SigmanGroup/Multiobjective_Optimization

Repository files navigation

Multiobjective_Optimization

This repository contains the scripts necessary for:

  • Logistic regression
  • Parameter acquisition for bisphosphine ligands
  • Chemical space visualization for bisphosphine ligands

This repository also contains the most up-to-date bisphosphine parameters spreadsheet.

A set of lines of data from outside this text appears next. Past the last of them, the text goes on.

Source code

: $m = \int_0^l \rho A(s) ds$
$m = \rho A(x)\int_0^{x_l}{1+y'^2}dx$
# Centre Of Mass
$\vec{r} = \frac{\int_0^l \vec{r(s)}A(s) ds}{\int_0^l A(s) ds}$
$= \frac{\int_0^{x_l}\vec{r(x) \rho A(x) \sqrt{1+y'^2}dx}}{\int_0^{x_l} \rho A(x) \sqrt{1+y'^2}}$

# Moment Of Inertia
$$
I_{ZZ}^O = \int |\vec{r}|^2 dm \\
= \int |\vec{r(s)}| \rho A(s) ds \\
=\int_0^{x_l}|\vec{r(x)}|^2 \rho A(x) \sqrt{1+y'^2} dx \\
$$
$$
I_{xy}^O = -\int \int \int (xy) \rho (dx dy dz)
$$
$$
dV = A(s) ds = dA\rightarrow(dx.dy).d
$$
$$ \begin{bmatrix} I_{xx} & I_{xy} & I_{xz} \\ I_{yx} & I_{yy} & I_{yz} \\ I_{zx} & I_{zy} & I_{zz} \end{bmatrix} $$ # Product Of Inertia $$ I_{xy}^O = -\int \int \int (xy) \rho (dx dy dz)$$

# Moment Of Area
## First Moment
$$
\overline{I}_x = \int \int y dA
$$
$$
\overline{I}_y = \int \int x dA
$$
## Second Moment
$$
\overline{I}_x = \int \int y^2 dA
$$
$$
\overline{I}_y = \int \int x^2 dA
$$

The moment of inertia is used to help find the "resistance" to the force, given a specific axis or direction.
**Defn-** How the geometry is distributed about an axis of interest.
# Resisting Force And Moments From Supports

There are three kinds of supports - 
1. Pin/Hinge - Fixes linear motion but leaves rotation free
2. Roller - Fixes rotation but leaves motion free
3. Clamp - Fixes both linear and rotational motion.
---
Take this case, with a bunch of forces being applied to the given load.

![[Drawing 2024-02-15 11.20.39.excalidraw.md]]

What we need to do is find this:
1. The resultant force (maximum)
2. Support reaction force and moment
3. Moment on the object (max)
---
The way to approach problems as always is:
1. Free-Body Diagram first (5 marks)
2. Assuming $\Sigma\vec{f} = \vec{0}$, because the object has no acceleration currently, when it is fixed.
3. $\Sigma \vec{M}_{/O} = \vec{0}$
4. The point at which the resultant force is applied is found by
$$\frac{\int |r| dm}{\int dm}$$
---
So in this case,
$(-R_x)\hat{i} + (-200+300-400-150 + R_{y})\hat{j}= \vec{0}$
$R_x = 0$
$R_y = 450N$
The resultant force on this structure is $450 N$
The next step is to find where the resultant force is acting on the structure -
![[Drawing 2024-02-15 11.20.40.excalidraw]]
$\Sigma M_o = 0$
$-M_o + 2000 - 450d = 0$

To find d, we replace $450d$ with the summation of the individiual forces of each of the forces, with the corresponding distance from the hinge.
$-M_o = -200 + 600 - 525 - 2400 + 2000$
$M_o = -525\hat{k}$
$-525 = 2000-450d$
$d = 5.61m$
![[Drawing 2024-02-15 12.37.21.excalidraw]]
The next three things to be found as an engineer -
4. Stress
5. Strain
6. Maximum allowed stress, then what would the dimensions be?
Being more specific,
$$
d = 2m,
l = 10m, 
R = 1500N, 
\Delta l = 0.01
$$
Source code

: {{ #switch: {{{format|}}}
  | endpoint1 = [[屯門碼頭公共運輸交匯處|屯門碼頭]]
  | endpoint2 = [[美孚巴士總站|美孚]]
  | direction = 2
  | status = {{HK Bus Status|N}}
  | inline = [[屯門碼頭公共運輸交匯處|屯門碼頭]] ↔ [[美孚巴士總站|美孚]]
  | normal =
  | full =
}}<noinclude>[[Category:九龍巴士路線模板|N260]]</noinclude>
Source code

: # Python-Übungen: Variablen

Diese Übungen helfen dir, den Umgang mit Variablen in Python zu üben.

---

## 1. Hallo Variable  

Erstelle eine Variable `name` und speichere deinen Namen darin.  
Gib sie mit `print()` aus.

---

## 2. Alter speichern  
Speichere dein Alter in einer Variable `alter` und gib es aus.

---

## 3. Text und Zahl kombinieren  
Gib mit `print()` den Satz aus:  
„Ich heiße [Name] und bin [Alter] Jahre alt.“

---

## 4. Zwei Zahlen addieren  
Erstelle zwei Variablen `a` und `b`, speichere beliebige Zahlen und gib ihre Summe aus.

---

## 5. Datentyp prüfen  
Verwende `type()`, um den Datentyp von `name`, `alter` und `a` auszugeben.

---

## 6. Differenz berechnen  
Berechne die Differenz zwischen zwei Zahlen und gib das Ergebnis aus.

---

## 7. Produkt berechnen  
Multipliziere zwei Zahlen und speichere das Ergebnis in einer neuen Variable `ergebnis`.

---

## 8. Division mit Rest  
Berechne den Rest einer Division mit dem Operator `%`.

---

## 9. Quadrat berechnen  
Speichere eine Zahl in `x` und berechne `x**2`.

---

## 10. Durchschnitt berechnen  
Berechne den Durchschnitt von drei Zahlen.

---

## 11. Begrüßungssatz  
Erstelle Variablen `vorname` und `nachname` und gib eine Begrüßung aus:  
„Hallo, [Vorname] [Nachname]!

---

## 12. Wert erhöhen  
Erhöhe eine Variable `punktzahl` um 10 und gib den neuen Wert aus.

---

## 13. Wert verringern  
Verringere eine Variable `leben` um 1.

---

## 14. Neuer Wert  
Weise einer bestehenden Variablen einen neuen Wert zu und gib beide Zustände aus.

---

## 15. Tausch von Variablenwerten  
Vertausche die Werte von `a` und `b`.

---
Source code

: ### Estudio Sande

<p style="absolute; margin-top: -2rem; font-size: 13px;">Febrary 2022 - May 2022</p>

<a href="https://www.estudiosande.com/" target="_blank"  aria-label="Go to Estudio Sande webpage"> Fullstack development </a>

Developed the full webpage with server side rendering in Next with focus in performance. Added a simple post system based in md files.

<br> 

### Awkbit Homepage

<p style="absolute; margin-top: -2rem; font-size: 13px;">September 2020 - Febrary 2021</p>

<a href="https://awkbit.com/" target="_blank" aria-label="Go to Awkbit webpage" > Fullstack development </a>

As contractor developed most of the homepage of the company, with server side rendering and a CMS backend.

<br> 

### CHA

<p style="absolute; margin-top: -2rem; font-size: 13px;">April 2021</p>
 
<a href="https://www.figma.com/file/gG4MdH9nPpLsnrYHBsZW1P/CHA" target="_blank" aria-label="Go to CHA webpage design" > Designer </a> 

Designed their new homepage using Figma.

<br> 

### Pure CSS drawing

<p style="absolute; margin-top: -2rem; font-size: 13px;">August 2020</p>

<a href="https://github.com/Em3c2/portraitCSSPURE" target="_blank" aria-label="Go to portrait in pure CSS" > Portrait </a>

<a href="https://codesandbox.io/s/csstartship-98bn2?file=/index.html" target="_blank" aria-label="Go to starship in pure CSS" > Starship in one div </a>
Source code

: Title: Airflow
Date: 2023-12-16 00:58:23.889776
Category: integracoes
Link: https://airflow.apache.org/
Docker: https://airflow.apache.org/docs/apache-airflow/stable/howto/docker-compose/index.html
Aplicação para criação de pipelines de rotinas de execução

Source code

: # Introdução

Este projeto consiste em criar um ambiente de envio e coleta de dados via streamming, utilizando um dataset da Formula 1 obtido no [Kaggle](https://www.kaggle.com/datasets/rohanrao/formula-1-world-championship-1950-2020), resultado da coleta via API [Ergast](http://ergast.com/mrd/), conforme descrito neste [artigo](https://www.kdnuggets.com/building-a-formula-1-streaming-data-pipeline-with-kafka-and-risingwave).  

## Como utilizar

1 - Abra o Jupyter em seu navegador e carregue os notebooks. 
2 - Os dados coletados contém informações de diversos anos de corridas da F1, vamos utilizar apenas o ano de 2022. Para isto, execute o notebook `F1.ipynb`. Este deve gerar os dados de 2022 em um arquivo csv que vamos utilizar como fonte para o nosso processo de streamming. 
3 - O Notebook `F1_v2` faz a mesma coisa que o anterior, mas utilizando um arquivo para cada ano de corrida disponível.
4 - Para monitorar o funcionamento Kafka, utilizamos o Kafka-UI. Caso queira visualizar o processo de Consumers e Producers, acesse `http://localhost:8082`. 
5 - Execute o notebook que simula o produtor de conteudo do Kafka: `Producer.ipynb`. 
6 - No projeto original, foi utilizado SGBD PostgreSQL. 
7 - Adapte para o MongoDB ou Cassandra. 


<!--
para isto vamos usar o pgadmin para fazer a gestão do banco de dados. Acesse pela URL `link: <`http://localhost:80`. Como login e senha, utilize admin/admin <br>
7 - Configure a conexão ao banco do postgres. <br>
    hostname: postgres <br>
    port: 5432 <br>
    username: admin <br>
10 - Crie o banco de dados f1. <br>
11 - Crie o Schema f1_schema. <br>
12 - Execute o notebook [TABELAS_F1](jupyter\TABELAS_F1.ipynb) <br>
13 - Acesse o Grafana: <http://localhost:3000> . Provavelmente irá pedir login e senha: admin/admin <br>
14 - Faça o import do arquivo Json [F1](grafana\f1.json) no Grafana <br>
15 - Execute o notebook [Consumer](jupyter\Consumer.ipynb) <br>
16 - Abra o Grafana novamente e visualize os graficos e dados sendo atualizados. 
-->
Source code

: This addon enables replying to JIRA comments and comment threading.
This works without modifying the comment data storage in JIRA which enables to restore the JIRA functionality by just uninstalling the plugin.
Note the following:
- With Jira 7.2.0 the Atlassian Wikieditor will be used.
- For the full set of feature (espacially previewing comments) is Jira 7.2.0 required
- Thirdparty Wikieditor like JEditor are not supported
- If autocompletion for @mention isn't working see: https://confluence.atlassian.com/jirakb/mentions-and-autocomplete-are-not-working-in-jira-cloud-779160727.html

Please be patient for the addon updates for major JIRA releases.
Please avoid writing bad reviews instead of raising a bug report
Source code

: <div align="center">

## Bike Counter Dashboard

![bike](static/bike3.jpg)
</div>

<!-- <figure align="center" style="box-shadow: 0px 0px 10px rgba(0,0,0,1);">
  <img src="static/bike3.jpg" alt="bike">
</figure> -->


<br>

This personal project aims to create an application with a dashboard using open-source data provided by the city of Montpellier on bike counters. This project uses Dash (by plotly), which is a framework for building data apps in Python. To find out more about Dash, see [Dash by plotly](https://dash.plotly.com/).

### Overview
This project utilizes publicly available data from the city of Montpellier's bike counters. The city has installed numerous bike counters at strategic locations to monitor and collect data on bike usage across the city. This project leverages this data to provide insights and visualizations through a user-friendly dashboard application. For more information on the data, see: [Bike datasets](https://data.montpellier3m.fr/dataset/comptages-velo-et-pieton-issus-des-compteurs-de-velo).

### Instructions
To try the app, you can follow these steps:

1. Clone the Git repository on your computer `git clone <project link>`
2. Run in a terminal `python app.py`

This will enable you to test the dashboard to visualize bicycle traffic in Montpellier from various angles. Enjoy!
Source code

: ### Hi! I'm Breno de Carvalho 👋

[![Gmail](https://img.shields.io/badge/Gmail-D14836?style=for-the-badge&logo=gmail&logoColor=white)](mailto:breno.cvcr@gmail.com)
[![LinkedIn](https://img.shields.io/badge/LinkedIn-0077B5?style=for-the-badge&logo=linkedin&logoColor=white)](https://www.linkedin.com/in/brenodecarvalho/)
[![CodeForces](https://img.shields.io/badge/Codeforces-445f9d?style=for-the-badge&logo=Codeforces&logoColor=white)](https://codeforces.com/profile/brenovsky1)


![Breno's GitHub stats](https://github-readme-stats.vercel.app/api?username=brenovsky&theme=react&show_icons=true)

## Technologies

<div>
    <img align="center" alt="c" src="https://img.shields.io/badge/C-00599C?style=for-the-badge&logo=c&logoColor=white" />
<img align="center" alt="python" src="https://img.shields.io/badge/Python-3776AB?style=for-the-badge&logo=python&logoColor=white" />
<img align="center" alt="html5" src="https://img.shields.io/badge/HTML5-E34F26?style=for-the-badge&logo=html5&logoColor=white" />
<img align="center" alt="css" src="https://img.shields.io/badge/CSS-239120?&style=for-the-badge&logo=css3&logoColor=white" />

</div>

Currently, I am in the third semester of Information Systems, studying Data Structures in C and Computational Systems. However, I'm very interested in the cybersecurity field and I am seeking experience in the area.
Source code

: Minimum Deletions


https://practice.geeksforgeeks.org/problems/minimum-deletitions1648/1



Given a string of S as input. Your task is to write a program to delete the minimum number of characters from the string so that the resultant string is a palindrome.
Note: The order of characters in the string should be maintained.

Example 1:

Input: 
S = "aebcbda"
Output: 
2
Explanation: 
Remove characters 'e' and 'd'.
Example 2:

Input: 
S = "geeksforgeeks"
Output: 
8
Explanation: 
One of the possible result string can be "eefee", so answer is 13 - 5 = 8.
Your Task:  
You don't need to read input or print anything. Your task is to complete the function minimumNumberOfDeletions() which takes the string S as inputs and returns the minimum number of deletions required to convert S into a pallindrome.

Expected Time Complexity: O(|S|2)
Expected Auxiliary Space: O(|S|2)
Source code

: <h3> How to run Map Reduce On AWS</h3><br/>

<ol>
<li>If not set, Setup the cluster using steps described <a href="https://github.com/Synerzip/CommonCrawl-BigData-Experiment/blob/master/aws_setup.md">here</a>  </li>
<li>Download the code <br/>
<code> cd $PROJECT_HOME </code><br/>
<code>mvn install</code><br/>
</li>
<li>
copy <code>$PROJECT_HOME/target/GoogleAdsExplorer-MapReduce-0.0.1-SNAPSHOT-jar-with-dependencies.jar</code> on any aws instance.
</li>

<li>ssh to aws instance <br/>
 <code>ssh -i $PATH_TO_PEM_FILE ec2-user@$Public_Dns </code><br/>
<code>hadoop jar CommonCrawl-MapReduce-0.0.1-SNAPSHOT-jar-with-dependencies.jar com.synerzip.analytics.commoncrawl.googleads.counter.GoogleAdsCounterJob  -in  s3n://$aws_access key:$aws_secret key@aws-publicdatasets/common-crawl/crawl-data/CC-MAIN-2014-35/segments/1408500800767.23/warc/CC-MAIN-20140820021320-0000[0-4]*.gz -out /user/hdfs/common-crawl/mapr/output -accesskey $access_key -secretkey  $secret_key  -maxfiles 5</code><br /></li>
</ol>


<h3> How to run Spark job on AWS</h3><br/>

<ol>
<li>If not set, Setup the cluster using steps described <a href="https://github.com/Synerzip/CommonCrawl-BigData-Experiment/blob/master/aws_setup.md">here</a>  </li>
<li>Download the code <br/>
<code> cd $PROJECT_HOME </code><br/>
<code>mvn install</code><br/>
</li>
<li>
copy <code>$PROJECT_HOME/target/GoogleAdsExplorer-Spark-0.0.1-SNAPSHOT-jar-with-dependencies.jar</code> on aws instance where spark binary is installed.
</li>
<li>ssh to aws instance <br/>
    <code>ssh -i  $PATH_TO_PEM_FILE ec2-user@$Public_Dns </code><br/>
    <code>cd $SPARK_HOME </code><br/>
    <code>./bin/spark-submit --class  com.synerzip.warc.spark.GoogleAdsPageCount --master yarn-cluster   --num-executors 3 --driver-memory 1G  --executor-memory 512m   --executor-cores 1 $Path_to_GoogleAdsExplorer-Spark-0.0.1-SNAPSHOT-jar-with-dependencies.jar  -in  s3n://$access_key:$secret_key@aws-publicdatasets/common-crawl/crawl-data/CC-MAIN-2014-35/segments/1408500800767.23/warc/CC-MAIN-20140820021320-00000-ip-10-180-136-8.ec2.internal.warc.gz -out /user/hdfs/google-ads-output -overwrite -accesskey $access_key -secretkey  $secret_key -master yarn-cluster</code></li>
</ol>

  • Current version: Parameters_10_21_22

Logistic Regression

The logistic regression script is designed to work with two excel spreadsheets: one with ligand descriptors and one reaction data. For examples, see 'Bisphosphine_descriptors' and 'Bisphosphine_rxn_data'.

Notes:

  • The Jupyter Notebook (Logistic_Regression_notebook.ipynb) is designed to search for the best one-parameter and two-parameter logistic regression models. This version of the script does not search for 3+ parameter logistic regression models.
  • It should be noted that the script only tests 2-term models for which the terms are not collinear with each other (per a user-defined collinearity criteria).
  • Code for 2-parameter model search is contained in Logistic_Regression.py
  • Code for validation statistics in contained in logreg_stats.py.

Chemical Space

This Jupyter notebook is designed to be run with one excel spreadsheet which contains bisphosphine ligand parameters, with all ligands treated as though they possess C2v symmetry. Therefore, the parameters used in this representation of chemical space do not account for absolute stereochemistry of the ligands.

Notes:

  • Initialization: imports the necessary packages.
  • Load data: Reads in the data from the associated excel spreadsheet
  • Run PCA analysis: Performs principal component analysis on the selected parameters
  • Plot a subset of ligands in curated chemical space: Here you can define lists of ligands that you wish to plot in this chemical space
  • Plot 2D Chemical Space on Choice of Two Dimensions: Plots the various 2D chemical space maps (Steric/Electronic, Geometric/Electronic, and Geometric/Steric).
  • Neighbour Analysis: Use this section to find the distance between test set ligands and their nearest training set ligand.

GetSum Parameters

  • The GetSum parameter acquisition script is designed to pull parameters from bisphosphine ligands. It is critical that the folder system is organized in the same manner as the example included in this repository. In the same folder that the 'Funky_conformers_v3' Jupyter Notebook is run from there must be a folder titled ‘DFT_files_atom_nums’. Nested in this folder should be ‘Atom_numbers.xlsx’ – a spreadsheet containing the atom numbers for all of the ligands and another folder ‘Ligand_Calcs’. Nested within the ligand calcs folder is an individual folder for each ligand. The ligand folders must have the following naming format. ‘Ligand ID’_’ligand name’. If there are spaces in the name, these should be converted to underscores. (e.g. SS Et DuPhos (ID 10) would have the folder name ‘10_SS_Et_DuPhos’).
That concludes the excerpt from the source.